UPDATE (16:40) - Portuguese Prime Minister Pedro Passos Coelho and Foreign Minister Paulo Portas have just come out of another (swift) round of talks.
The outcomes of their third meeting in less than 24 hours are still unclear. Passos Coelho is now heading to the Belém Palace - where Portuguese President Aníbal Cavaco Silva is waiting for him.
UPDATE (14:45) - The second meeting between Portuguese Prime Minister Pedro Passos Coelho and Foreign Minister Paulo Portas is over. It was "very positive" - according to the Prime Minister's office - but inconclusive. Negotiations over a new coalition agreement will therefore continue.
According to the Portuguese media, Portas may backtrack on his resignation. If he did so, he would reportedly be appointed Deputy Prime Minister (the post is now vacant after former Finance Minister Vítor Gaspar quit) and Economy Minister (which in Portugal is a separate portfolio from Finance Minister).
More interestingly, a source quoted by Diário Económico suggests that a revamped coalition agreement would involve discussing "a new compromise with the [EU/IMF/ECB] Troika" - so potentially a relaxation of Portugal's deficit and reform targets.
ORIGINAL BLOG POST (11:25)
As we noted in yesterday’s flash analysis, tensions in the Portuguese coalition reached critical levels over the past few days. They have eased off somewhat overnight, but there is still plenty of uncertainty around.
- Despite tendering his resignation from his post as Foreign Minister, the leader of junior coalition member CDS-PP, Paulo Portas, now seems to be backtracking somewhat. This is down to both internal pressure from his party, which is clearly not keen to be seen as bringing down the government, and external pressure from markets and eurozone partners over fears of snap elections which would delay the implementation of key reforms in Portugal.
- Portas already met Prime Minister Pedro Passos Coelho, with another meeting due later this morning.
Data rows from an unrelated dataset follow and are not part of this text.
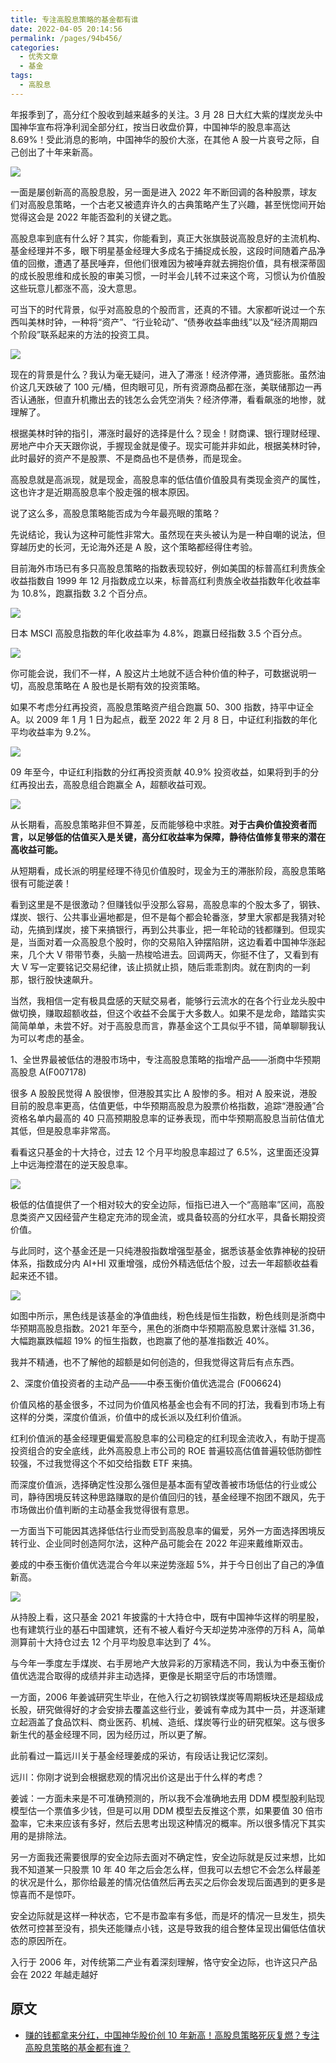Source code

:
 ```yaml
---
title: 专注高股息策略的基金都有谁
date: 2022-04-05 20:14:56
permalink: /pages/94b456/
categories:
  - 优秀文章
  - 基金
tags:
  - 高股息
---
```


年报季到了，高分红个股收到越来越多的关注。3 月 28 日大红大紫的煤炭龙头中国神华宣布将净利润全部分红，按当日收盘价算，中国神华的股息率高达 8.69%！受此消息的影响，中国神华的股价大涨，在其他 A 股一片哀号之际，自己创出了十年来新高。

![](../../.vuepress/public/img/article/407.jpg)

一面是屡创新高的高股息股，另一面是进入 2022 年不断回调的各种股票，球友们对高股息策略，一个古老又被遗弃许久的古典策略产生了兴趣，甚至恍惚间开始觉得这会是 2022 年能否盈利的关键之匙。

高股息率到底有什么好？其实，你能看到，真正大张旗鼓说高股息好的主流机构、基金经理并不多，眼下明星基金经理大多成名于捕捉成长股，这段时间随着产品净值的回撤，遭遇了基民唾弃，但他们很难因为被唾弃就去拥抱价值，具有根深蒂固的成长股思维和成长股的审美习惯，一时半会儿转不过来这个弯，习惯认为价值股这些玩意儿都涨不高，没大意思。

可当下的时代背景，似乎对高股息的个股而言，还真的不错。大家都听说过一个东西叫美林时钟，一种将“资产”、“行业轮动”、“债券收益率曲线”以及“经济周期四个阶段”联系起来的方法的投资工具。

![](../../.vuepress/public/img/article/408.jpg)

现在的背景是什么？我认为毫无疑问，进入了滞涨！经济停滞，通货膨胀。虽然油价这几天跌破了 100 元/桶，但肉眼可见，所有资源商品都在涨，美联储那边一再否认通胀，但直升机撒出去的钱怎么会凭空消失？经济停滞，看看飙涨的地惨，就理解了。

根据美林时钟的指引，滞涨时最好的选择是什么？现金！财商课、银行理财经理、房地产中介天天跟你说，手握现金就是傻子。现实可能并非如此，根据美林时钟，此时最好的资产不是股票、不是商品也不是债券，而是现金。

高股息就是高派现，就是现金，高股息率的低估值价值股具有类现金资产的属性，这也许才是近期高股息率个股走强的根本原因。

说了这么多，高股息策略能否成为今年最亮眼的策略？

先说结论，我认为这种可能性非常大。虽然现在夹头被认为是一种自嘲的说法，但穿越历史的长河，无论海外还是 A 股，这个策略都经得住考验。

目前海外市场已有多只高股息策略的指数表现较好，例如美国的标普高红利贵族全收益指数自 1999 年 12 月指数成立以来，标普高红利贵族全收益指数年化收益率为 10.8%，跑赢指数 3.2 个百分点。

![](../../.vuepress/public/img/article/409.jpg)

日本 MSCI 高股息指数的年化收益率为 4.8%，跑赢日经指数 3.5 个百分点。

![](../../.vuepress/public/img/article/410.jpg)

你可能会说，我们不一样，A 股这片土地就不适合种价值的种子，可数据说明一切，高股息策略在 A 股也是长期有效的投资策略。

如果不考虑分红再投资，高股息策略资产组合跑赢 50、300 指数，持平中证全 A。以 2009 年 1 月 1 日为起点，截至 2022 年 2 月 8 日，中证红利指数的年化平均收益率为 9.2%。

![](../../.vuepress/public/img/article/411.jpg)

09 年至今，中证红利指数的分红再投资贡献 40.9% 投资收益，如果将到手的分红再投出去，高股息组合跑赢全 A，超额收益可观。

![](../../.vuepress/public/img/article/412.jpg)

从长期看，高股息策略非但不算差，反而能够稳中求胜。**对于古典价值投资者而言，以足够低的估值买入是关键，高分红收益率为保障，静待估值修复带来的潜在高收益可能。**

从短期看，成长派的明星经理不待见价值股时，现金为王的滞胀阶段，高股息策略很有可能逆袭！

看到这里是不是很激动？但赚钱似乎没那么容易，高股息率的个股太多了，钢铁、煤炭、银行、公共事业遍地都是，但不是每个都会轮番涨，梦里大家都是我猜对轮动，先搞到煤炭，接下来搞银行，再到公共事业，把一年轮动的钱都赚到。但现实是，当面对着一众高股息个股时，你的交易陷入钟摆陷阱，这边看着中国神华涨起来，几个大 V 带带节奏，头脑一热梭哈进去。回调两天，你挺不住了，又看到有大 V 写一定要铭记交易纪律，该止损就止损，随后乖乖割肉。就在割肉的一刹那，银行股快速飙升。

当然，我相信一定有极具盘感的天赋交易者，能够行云流水的在各个行业龙头股中做切换，赚取超额收益，但这个收益不会属于大多数人。如果不是龙命，踏踏实实简简单单，未尝不好。对于高股息而言，靠基金这个工具似乎不错，简单聊聊我认为可以考虑的基金。

1、全世界最被低估的港股市场中，专注高股息策略的指增产品——浙商中华预期高股息 A(F007178)

很多 A 股股民觉得 A 股很惨，但港股其实比 A 股惨的多。相对 A 股来说，港股目前的股息率更高，估值更低，中华预期高股息为股票价格指数，追踪“港股通”合资格名单内最高的 40 只高预期股息率的证券表现，而中华预期高股息当前估值尤其低，但是股息率非常高。

看看这只基金的十大持仓，过去 12 个月平均股息率超过了 6.5%，这里面还没算上中远海控潜在的逆天股息率。

![](../../.vuepress/public/img/article/413.jpg)

极低的估值提供了一个相对较大的安全边际，恒指已进入一个“高赔率”区间，高股息类资产又因经营产生稳定充沛的现金流，或具备较高的分红水平，具备长期投资价值。

与此同时，这个基金还是一只纯港股指数增强型基金，据悉该基金依靠神秘的投研体系，指数成分内 AI+HI 双重增强，成份外精选低估个股，过去一年超额收益看起来还不错。

![](../../.vuepress/public/img/article/414.jpg)

如图中所示，黑色线是该基金的净值曲线，粉色线是恒生指数，粉色线则是浙商中华预期高股息指数。2021 年至今，黑色的浙商中华预期高股息累计涨幅 31.36，大幅跑赢跌幅超 19% 的恒生指数，也跑赢了他的基准指数近 40%。

我并不精通，也不了解他的超额是如何创造的，但我觉得这背后有点东西。

2、深度价值投资者的主动产品——中泰玉衡价值优选混合 (F006624)

价值风格的基金很多，不过同为价值风格基金也会有不同的打法，我看到市场上有这样的分类，深度价值派，价值中的成长派以及红利价值派。

红利价值派的基金经理更偏爱高股息率的公司稳定的红利现金流收入，有助于提高投资组合的安全底线，此外高股息上市公司的 ROE 普遍较高估值普遍较低防御性较强，不过我觉得这个不如交给指数 ETF 来搞。

而深度价值派，选择确定性没那么强但是基本面有望改善被市场低估的行业或公司，静待困境反转这种思路赚取的是价值回归的钱，基金经理不抱团不跟风，先于市场做出价值判断的主动基金我觉得很有意思。

一方面当下可能因其选择低估行业而受到高股息率的偏爱，另外一方面选择困境反转行业、企业同时创造阿尔法，这种产品可能会在 2022 年迎来戴维斯双击。

姜成的中泰玉衡价值优选混合今年以来逆势涨超 5%，并于今日创出了自己的净值新高。

![](../../.vuepress/public/img/article/415.jpg)

从持股上看，这只基金 2021 年披露的十大持仓中，既有中国神华这样的明星股，也有建筑行业的基石中国建筑，还有不被人看好今天却逆势冲涨停的万科 A，简单测算前十大持仓过去 12 个月平均股息率达到了 4%。

与今年一季度左手煤炭、右手房地产大放异彩的万家精选不同，我认为中泰玉衡价值优选混合取得的成绩并非主动选择，更像是长期坚守后的市场馈赠。

一方面，2006 年姜诚研究生毕业，在他入行之初钢铁煤炭等周期板块还是超级成长股，研究做得好的才会安排去覆盖这些行业，姜诚有幸成为其中一员，并逐渐建立起涵盖了食品饮料、商业医药、机械、造纸、煤炭等行业的研究框架。这与很多新生代的基金经理不同，因为经历过，所以更了解。

此前看过一篇远川关于基金经理姜成的采访，有段话让我记忆深刻。

远川：你刚才说到会根据悲观的情况出价这是出于什么样的考虑？

姜诚：一方面未来是不可准确预测的，所以我不会准确地去用 DDM 模型股利贴现模型估一个票值多少钱，但是可以用 DDM 模型去反推这个票，如果要值 30 倍市盈率，它未来应该有多好，然后去思考出现这种情况的概率。所以很多情况下其实用的是排除法。

另一方面我还需要很厚的安全边际去面对不确定性，安全边际就是反过来想，比如我不知道某一只股票 10 年 40 年之后会怎么样，但我可以去想它不会怎么样最差的状况是什么，那你给最差的情况估值然后再去买之后你会发现后面遇到的更多是惊喜而不是惊吓。

安全边际就是这样一种状态，它不是市盈率有多低，而是坏的情况一旦发生，损失依然可控甚至没有，损失还能赚点小钱，这是导致我的组合整体呈现出偏低估值状态的原因所在。

入行于 2006 年，对传统第二产业有着深刻理解，恪守安全边际，也许这只产品会在 2022 年越走越好

## 原文

- [赚的钱都拿来分红，中国神华股价创 10 年新高！高股息策略死灰复燃？专注高股息策略的基金都有谁？](https://xueqiu.com/9350291617/215980111?share_type=weixin&data_type=link&data_model=sd&fix_uid=2874661635&sharetime=2)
The two will also meet Portuguese President Aníbal Cavaco Silva this afternoon.
- Portas is reportedly seeking a renegotiation of the coalition agreement. At the moment, it's not entirely clear whether his desire is more power for his party or less focus on austerity - or both. The former seems possible, although his party is significantly smaller (Passos Coelho's Social Democratic party controls 108 seats compared to 24 for CDS-PP). The latter seems less likely. The government has very little scope to adjust its economic policy due to the bailout requirements, while, as we noted yesterday, austerity and structural reforms need to continue with the country already falling behind in terms of implementing its programme.
- It is, of course, still possible that no agreement is reached and the CDS-PP confirms its withdrawal from government. However, the Portuguese media seem to agree that, even in that case, CDS-PP would keep granting parliamentary support to the government (an arrangement the Portuguese call incidência parlamentar).
- No matter the outcome, the divisions within the coalition are clear and present. There are likely to be some tough votes to come, particularly on labour market reform and further budget cuts. Whenever these take place, the spotlight will be on the coalition to see if it holds up under pressure.